### Records supplied
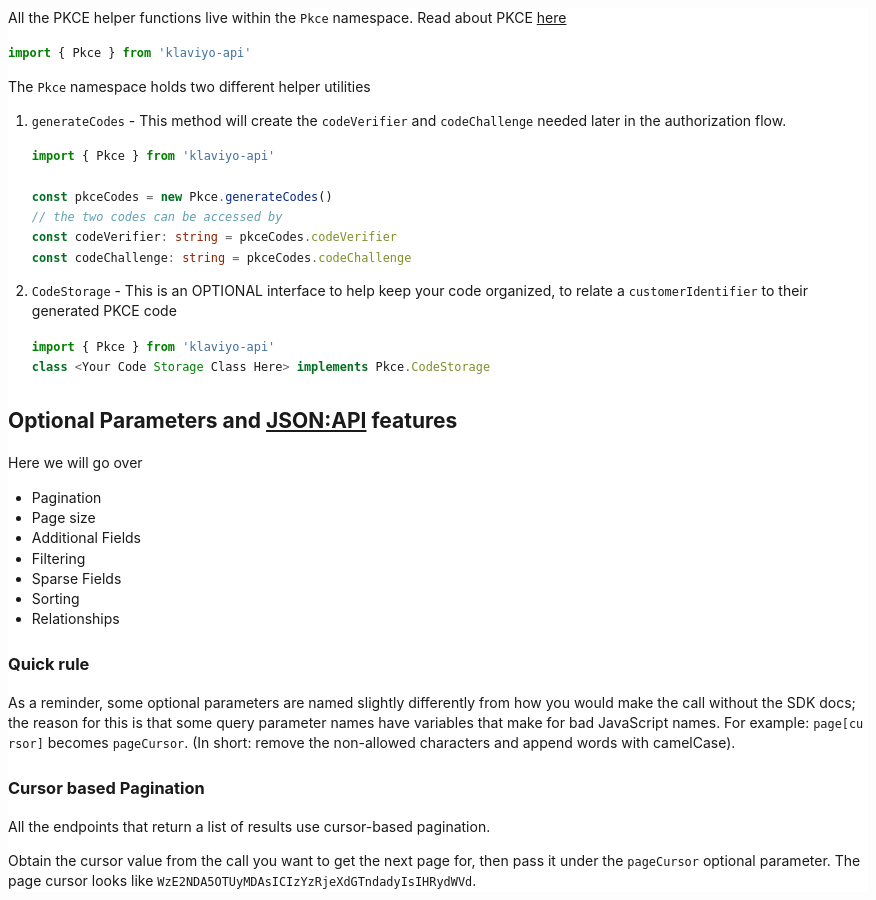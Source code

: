 All the PKCE helper functions live within the `Pkce` namespace. Read about PKCE [here](https://developers.klaviyo.com/en/v2025-07-15/docs/set_up_oauth#pkce-and-code-challenges)

```typescript
import { Pkce } from 'klaviyo-api'
```

The `Pkce` namespace holds two different helper utilities
1. `generateCodes` - This method will create the `codeVerifier` and `codeChallenge` needed later in the authorization flow.

    ```typescript
    import { Pkce } from 'klaviyo-api'

    const pkceCodes = new Pkce.generateCodes()
    // the two codes can be accessed by
    const codeVerifier: string = pkceCodes.codeVerifier
    const codeChallenge: string = pkceCodes.codeChallenge
    ```

2. `CodeStorage` - This is an OPTIONAL interface to help keep your code organized, to relate a `customerIdentifier` to their generated PKCE code

    ```typescript
    import { Pkce } from 'klaviyo-api'
    class <Your Code Storage Class Here> implements Pkce.CodeStorage
    ```

## Optional Parameters and [JSON:API](https://jsonapi.org/) features

Here we will go over

- Pagination
- Page size
- Additional Fields
- Filtering
- Sparse Fields
- Sorting
- Relationships

### Quick rule

As a reminder, some optional parameters are named slightly differently from how you would make the call without the SDK docs;
the reason for this is that some query parameter names have variables that make for bad JavaScript names.
For example: `page[cursor]` becomes `pageCursor`. (In short: remove the non-allowed characters and append words with camelCase).

### Cursor based Pagination

All the endpoints that return a list of results use cursor-based pagination.

Obtain the cursor value from the call you want to get the next page for, then pass it under the `pageCursor` optional parameter. The page cursor looks like `WzE2NDA5OTUyMDAsICIzYzRjeXdGTndadyIsIHRydWVd`.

### How to complete this task
Copy each line above that contains the word "klaviyo".

### Answer
: All the PKCE helper functions live within the `Pkce` namespace. Read about PKCE [here](https://developers.klaviyo.com/en/v2025-07-15/docs/set_up_oauth#pkce-and-code-challenges)
import { Pkce } from 'klaviyo-api'
    import { Pkce } from 'klaviyo-api'
    import { Pkce } from 'klaviyo-api'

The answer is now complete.